## PROBLEM REQUIREMENTS
Among the entries below, find the lines with "webpackChunkName" and copy them.

## ENTRIES PROVIDED
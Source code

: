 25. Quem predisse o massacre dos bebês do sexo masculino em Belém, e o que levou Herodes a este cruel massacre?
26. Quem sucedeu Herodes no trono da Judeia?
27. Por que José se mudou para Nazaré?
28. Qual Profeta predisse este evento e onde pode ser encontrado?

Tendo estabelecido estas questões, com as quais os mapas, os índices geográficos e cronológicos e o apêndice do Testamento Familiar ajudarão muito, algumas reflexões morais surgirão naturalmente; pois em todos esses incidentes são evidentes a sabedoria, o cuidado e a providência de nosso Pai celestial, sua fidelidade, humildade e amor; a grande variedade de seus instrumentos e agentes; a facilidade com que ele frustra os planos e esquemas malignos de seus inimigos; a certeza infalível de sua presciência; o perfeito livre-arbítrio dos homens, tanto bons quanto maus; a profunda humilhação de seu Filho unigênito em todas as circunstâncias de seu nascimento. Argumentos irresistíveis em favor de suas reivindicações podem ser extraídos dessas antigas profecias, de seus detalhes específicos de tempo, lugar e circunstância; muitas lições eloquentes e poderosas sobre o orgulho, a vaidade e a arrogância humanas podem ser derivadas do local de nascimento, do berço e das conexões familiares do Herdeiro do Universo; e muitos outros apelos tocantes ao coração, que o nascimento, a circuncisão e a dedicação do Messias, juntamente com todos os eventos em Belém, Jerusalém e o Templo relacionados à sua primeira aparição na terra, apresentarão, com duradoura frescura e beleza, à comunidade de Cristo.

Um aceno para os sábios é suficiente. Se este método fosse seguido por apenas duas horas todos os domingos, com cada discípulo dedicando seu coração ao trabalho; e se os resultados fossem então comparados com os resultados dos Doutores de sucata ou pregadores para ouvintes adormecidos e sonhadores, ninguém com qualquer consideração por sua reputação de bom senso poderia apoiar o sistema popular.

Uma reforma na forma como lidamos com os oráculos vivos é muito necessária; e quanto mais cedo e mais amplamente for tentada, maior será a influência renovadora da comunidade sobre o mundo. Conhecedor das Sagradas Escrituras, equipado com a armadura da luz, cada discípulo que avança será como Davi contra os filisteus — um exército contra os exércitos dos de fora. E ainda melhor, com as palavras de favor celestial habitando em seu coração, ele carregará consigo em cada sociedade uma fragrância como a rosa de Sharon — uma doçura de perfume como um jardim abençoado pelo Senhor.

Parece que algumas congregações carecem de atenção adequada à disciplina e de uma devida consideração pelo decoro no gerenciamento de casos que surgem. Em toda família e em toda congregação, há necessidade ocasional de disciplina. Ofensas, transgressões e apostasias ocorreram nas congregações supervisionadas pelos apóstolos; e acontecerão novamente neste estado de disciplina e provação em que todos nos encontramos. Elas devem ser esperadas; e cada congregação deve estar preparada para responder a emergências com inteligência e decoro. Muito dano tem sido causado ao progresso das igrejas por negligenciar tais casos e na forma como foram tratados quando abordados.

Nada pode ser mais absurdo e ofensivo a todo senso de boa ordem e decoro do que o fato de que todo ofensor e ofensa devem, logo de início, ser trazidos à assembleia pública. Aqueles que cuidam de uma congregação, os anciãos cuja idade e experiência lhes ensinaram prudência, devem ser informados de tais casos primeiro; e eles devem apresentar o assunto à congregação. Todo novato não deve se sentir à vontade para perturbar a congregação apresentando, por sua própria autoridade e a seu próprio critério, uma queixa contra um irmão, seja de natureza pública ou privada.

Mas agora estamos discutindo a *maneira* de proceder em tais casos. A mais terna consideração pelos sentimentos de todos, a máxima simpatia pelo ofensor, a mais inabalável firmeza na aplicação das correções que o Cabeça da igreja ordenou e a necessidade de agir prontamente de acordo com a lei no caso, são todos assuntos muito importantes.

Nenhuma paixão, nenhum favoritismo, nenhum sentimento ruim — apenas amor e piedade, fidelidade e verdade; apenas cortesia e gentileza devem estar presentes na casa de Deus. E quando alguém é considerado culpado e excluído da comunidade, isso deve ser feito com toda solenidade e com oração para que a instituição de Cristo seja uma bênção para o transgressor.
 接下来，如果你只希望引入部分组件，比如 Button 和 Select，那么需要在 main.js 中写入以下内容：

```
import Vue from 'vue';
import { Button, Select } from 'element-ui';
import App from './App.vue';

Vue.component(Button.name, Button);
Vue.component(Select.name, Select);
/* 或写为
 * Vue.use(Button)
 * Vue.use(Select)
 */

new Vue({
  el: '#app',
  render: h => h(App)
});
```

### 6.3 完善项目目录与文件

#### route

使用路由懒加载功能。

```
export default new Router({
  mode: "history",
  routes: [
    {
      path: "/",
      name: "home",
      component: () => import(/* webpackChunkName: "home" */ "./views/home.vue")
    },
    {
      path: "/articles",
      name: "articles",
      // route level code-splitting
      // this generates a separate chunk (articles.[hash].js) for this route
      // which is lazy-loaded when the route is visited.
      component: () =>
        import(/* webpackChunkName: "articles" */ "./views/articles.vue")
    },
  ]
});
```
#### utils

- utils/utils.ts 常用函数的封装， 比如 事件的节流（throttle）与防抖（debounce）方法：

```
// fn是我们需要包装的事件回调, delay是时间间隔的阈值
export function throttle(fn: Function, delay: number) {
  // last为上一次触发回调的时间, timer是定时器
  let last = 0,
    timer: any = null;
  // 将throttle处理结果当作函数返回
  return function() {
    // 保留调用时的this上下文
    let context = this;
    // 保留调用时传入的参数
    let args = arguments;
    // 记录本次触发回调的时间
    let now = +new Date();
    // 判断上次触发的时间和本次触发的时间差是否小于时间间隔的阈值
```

## TASK ANSWER
      component: () => import(/* webpackChunkName: "home" */ "./views/home.vue")
        import(/* webpackChunkName: "articles" */ "./views/articles.vue")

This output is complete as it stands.